La preuve en image avec Johanna Rolland, maire de Nantes, qui répond ainsi à un journaliste du Télégramme l’interrogeant sur le caractère breton de l’événement : « Notre choix est de casser la logique institutionnelle pour une logique de projet. On n’est pas dans un slogan marketing unique, on veut faire résolument autre chose ». Ces deux phrases ont beau être tout à fait françaises, elles ne veulent clairement rien dire pour toute personne n’ayant pas une licence en novlangue.

Toujours dans le même article, Nathalie Appéré, maire de Rennes « tentera bien de venir à la rescousse de sa collègue et amie Johanna » ajoute le journaliste avant de citer sa réponse : « La Bretagne est importante dans la proposition mais ça ne résume pas [l’offre touristique] ». Merci à nos lectrices et lecteurs de regarder une nouvelle fois l’affiche et de relire cette phrase. Inutile d’en dire plus, vous avez compris.

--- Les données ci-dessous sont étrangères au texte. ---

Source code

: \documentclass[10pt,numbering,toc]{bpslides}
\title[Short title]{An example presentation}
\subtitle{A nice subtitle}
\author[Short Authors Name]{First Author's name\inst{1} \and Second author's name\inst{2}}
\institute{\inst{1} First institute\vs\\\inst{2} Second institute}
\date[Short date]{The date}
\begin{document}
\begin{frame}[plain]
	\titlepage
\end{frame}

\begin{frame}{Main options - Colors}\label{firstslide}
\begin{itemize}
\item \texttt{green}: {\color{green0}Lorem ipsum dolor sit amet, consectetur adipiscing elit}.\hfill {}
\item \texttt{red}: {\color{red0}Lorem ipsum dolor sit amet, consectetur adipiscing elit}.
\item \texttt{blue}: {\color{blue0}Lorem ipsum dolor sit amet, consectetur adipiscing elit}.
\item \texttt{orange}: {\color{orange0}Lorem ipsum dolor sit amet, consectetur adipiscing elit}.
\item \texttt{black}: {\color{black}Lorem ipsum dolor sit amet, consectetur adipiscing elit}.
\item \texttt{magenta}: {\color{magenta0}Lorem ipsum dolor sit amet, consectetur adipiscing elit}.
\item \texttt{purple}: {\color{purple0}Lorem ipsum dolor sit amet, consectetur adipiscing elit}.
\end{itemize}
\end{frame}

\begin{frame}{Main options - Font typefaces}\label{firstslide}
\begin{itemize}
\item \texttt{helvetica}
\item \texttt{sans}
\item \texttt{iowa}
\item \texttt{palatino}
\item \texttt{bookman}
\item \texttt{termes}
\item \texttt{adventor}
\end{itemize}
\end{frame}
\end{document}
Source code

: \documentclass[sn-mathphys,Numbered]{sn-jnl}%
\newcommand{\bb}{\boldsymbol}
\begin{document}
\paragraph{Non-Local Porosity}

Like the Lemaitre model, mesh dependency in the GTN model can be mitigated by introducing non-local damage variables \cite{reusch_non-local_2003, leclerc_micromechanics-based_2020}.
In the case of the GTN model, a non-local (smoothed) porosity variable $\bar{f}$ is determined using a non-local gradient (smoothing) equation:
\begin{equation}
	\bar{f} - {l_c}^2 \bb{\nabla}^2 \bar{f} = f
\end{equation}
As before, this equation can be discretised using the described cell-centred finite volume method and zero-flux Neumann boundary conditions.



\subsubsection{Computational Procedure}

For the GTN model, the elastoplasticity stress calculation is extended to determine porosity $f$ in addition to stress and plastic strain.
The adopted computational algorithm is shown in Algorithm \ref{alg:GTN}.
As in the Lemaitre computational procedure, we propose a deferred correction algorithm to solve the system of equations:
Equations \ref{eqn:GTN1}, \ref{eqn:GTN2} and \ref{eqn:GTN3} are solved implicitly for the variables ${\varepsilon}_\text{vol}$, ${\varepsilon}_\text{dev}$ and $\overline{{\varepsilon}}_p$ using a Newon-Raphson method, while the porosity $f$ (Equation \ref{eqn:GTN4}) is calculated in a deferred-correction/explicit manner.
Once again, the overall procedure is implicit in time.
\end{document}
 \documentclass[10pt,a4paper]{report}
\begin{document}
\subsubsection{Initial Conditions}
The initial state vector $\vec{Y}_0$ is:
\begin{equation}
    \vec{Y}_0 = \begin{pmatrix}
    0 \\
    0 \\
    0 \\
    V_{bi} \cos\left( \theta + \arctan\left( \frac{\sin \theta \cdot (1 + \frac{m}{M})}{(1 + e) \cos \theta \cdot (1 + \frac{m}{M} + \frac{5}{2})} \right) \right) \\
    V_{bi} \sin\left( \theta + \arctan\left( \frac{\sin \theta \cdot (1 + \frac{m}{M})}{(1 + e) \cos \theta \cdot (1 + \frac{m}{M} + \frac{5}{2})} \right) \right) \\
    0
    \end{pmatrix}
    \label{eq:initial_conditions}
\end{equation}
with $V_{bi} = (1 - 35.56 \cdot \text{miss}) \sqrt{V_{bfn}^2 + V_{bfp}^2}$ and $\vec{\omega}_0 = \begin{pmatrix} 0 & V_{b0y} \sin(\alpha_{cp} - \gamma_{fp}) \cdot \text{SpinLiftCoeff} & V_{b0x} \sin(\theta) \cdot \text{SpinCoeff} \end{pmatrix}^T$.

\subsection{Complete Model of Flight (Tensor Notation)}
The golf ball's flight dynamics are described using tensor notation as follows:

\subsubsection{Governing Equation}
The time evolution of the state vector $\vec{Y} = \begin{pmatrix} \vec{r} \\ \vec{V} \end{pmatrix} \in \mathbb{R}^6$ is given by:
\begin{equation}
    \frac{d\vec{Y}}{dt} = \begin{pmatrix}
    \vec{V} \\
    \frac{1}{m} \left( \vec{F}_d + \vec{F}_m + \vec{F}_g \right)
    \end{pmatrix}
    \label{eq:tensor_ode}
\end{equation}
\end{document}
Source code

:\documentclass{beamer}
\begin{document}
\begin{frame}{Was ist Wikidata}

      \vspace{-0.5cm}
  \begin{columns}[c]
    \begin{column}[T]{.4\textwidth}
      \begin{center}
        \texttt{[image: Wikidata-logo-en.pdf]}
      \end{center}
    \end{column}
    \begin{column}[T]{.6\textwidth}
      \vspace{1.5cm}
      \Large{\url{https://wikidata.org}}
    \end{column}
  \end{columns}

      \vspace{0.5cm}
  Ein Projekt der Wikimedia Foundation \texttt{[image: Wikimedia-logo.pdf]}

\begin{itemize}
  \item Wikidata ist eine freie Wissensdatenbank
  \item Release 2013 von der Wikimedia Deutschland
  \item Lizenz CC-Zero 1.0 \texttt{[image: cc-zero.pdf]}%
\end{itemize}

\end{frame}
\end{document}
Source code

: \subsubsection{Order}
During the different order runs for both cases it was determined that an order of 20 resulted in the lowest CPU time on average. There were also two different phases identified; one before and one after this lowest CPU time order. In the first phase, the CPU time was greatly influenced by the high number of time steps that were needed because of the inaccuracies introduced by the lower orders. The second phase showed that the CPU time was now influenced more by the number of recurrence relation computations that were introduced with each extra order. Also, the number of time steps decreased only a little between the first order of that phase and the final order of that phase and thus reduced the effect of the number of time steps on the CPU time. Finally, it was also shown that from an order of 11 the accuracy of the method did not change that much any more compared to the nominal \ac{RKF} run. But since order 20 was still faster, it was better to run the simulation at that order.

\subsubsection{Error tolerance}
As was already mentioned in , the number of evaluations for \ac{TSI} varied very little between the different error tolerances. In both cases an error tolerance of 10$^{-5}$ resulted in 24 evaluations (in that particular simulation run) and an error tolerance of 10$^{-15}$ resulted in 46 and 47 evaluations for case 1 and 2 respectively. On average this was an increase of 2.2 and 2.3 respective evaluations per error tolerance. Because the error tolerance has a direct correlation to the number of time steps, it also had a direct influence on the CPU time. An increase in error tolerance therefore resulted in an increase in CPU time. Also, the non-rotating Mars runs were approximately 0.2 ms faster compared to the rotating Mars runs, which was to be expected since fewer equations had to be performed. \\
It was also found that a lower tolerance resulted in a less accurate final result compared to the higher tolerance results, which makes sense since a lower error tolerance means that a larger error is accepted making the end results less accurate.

D’où vient la gêne alors ? Les premières lignes décrivant l’événement l’expliquent, malgré elles : « Quatre villes de l’Ouest se jouent des frontières régionales ». En tentant de déminer la sulfureuse question du découpage territorial, dès l’arrivée du visiteur sur le site, les organisateurs montrent, pour celui qui connaît un tant soit peu la question, qu’il existe un malaise : comment profiter de l’image bretonne de la Loire-Atlantique à des fins touristiques, sans montrer, de fait, que le découpage régional est incohérent car laissant un bout de Bretagne dans une autre région ?

Les organisateurs tentent donc maladroitement la formule « Ouest », de plus en plus utilisé dans la novlangue du marketing territorial. Or, au-delà du mépris qui consiste à désigner un territoire par un point cardinal défini par rapport à Paris, c’est bien un objectif politique qui guide cette stratégie d’évitement du débat sur la réunification de la Bretagne.

Notons que trois des quatre villes organisatrices de cet événement sont dirigées par des maires qui avaient signé une pétition pour le Grand Ouest et contre la Bretagne à cinq départements. Il n’est en effet pas tout dans l’intérêt des métropoles que naisse une région forte qui leur imposerait d’être solidaires du reste du territoire et non de se comporter en petits Paris en région. Si l’intérêt touristique de la Bretagne les intéressent, il n’est donc pas question de relancer le débat sur la réunification.

L’ennui, c’est que le grand écart est de plus en plus visible, et qu’il devient aussi difficile de se cacher derrière son petit doigt que derrière le mot « Ouest ».